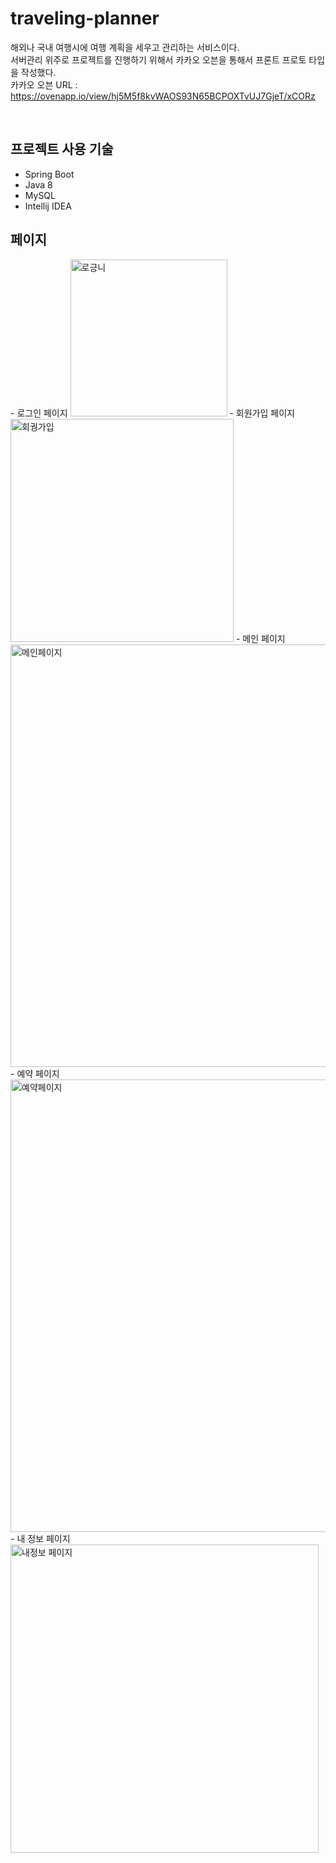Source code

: <h1>traveling-planner</h1>

해외나 국내 여행시에 여행 계획을 세우고 관리하는 서비스이다.<br>
서버관리 위주로 프로젝트를 진행하기 위해서 카카오 오븐을 통해서 프론트 프로토 타입을 작성했다. <br>
카카오 오븐 URL : https://ovenapp.io/view/hj5M5f8kvWAOS93N65BCPOXTvUJ7GjeT/xCORz

<br>
<h2>프로젝트 사용 기술</h2>

- Spring Boot
- Java 8
- MySQL
- Intellij IDEA

<h2>페이지</h2>
- 로그인 페이지
<img width="251" alt="로긍니" src="https://user-images.githubusercontent.com/53288312/99758282-98654700-2b34-11eb-982b-7be405360116.PNG">
- 회원가입 페이지
<img width="357" alt="회궝가입" src="https://user-images.githubusercontent.com/53288312/99758293-a0bd8200-2b34-11eb-9fe3-f8aa99e8c680.PNG">
- 메인 페이지
<img width="676" alt="메인페이지" src="https://user-images.githubusercontent.com/53288312/99758296-a1eeaf00-2b34-11eb-803a-9f8c7e37fe42.PNG">
- 예약 페이지
<img width="724" alt="예약페이지" src="https://user-images.githubusercontent.com/53288312/99758299-a4510900-2b34-11eb-9295-7a99885ecc18.PNG">
- 내 정보 페이지
<img width="493" alt="내정보 페이지" src="https://user-images.githubusercontent.com/53288312/99758301-a61acc80-2b34-11eb-99cb-46fe40e81e78.PNG">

▸ Required action
Only lines that contain "user" are needed, so copy each of them from the data.

▸ Result for this task
<img width="251" alt="로긍니" src="https://user-images.githubusercontent.com/53288312/99758282-98654700-2b34-11eb-982b-7be405360116.PNG">
<img width="357" alt="회궝가입" src="https://user-images.githubusercontent.com/53288312/99758293-a0bd8200-2b34-11eb-9fe3-f8aa99e8c680.PNG">
<img width="676" alt="메인페이지" src="https://user-images.githubusercontent.com/53288312/99758296-a1eeaf00-2b34-11eb-803a-9f8c7e37fe42.PNG">
<img width="724" alt="예약페이지" src="https://user-images.githubusercontent.com/53288312/99758299-a4510900-2b34-11eb-9295-7a99885ecc18.PNG">
<img width="493" alt="내정보 페이지" src="https://user-images.githubusercontent.com/53288312/99758301-a61acc80-2b34-11eb-99cb-46fe40e81e78.PNG">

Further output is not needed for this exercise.